It should come as no surprise that I, as a card-carrying member of the professional left (and like many others of the same progressive political persuasion) think President Obama has done a pretty lousy job since his inauguration in January 2009. Yes, there have been accomplishments (though I for one would hardly call the watered-down and insurance-friendly HR 3962 Affordable Care Act much of an accomplishment, the few positive aspects of that law would put it in the win column), but for the past 28 months, I feel like the presidency of Barack Obama has been more about preventing Republicans from completely destroying this country and turning it into a 21st-century aristocracy than turning the USS America around and setting it on some sort of course toward hope and recovery.
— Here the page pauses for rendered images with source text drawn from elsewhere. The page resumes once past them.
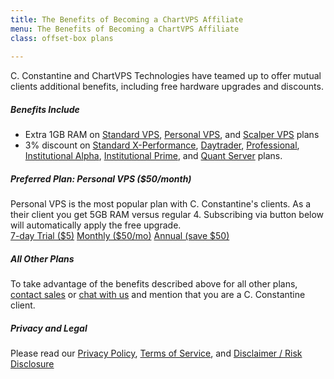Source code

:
 ```yaml
---
title: The Benefits of Becoming a ChartVPS Affiliate
menu: The Benefits of Becoming a ChartVPS Affiliate
class: offset-box plans
    
---
```


<div>
                <div class="page-wrapper affiliate-details">
    <div class="page-content">
     <p class="centered">C. Constantine and ChartVPS Technologies have teamed up to offer mutual clients additional benefits, including free hardware upgrades and discounts.</p>
    	<h5>Benefits Include</h5><ul>
        <li>Extra 1GB RAM on <a href="/standard">Standard VPS</a>, <a href="/personal">Personal VPS</a>, and <a href="/scalper">Scalper VPS</a> plans</li> 
        <li>3% discount on <a href="/standard#x-performance">Standard X-Performance</a>, <a href="/daytrader">Daytrader</a>, <a href="/professional">Professional</a>, <a href="/institutional-alpha">Institutional Alpha</a>, <a href="/institutional-prime">Institutional Prime</a>, and <a href="/quant">Quant Server</a> plans.</li>
        </ul>
        <h5>Preferred Plan: Personal VPS ($50/month)</h5>
        <div>Personal VPS is the most popular plan with C. Constantine's clients. As a their client you get 5GB RAM versus regular 4. Subscribing via button below will automatically apply the free upgrade.</div>
        <div class="centered"><a class="signup-link button" href="https://www.paypal.com/cgi-bin/webscr?cmd=_s-xclick&amp;hosted_button_id=W4USVKM7JDCV8">7-day Trial ($5)</a> <a class="signup-link button" href="https://www.paypal.com/cgi-bin/webscr?cmd=_s-xclick&amp;hosted_button_id=QQCNSQGZFPHGQ">Monthly ($50/mo)</a> <a class="signup-link button" href="https://www.paypal.com/cgi-bin/webscr?cmd=_s-xclick&amp;hosted_button_id=TNBHDYFCAFYQ2">Annual (save $50)</a></div>
        <h5>All Other Plans</h5>
        <div>To take advantage of the benefits described above for all other plans, <a href="/support">contact sales</a> or <a href="#affiliates" onclick="$crisp.push(['do', 'chat:open'])" class="bolded">chat with us</a> and mention that you are a C. Constantine client.</div>
        <h5>Privacy and Legal</h5>
        <div>Please read our <a href="/privacy">Privacy Policy</a>, <a href="/terms-of-service">Terms of Service</a>, and <a href="/disclaimer">Disclaimer / Risk Disclosure</a></div>
      </div></div></div>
From broken promises (Gitmo, taxes) to capitulation on key policy initiatives, from an expanded war in Afghanistan to his continued tacit and blatant support of the greed in corporate America, Barack Obama has been at best disappointing and at worst a Republican lite in the way he has handled the job and his relationship with the progressives and others who put him in office.

Many, like myself, have completely given up on him. In my mind, the only thing Obama has going for him is the fact that he isn't as maniacal, nuts, immature, or deranged as every person on the right or in the Republican Party has become. Compared to such raving madmen and singing assholes as Michele Bachmann, Rick Santorum, Newt Gingrich, T-Paw, and S-Pal, Obama looks like the only sane adult in the room. In other words, 2012 is shaping up to be another election where many of us will end up voting "not Republican."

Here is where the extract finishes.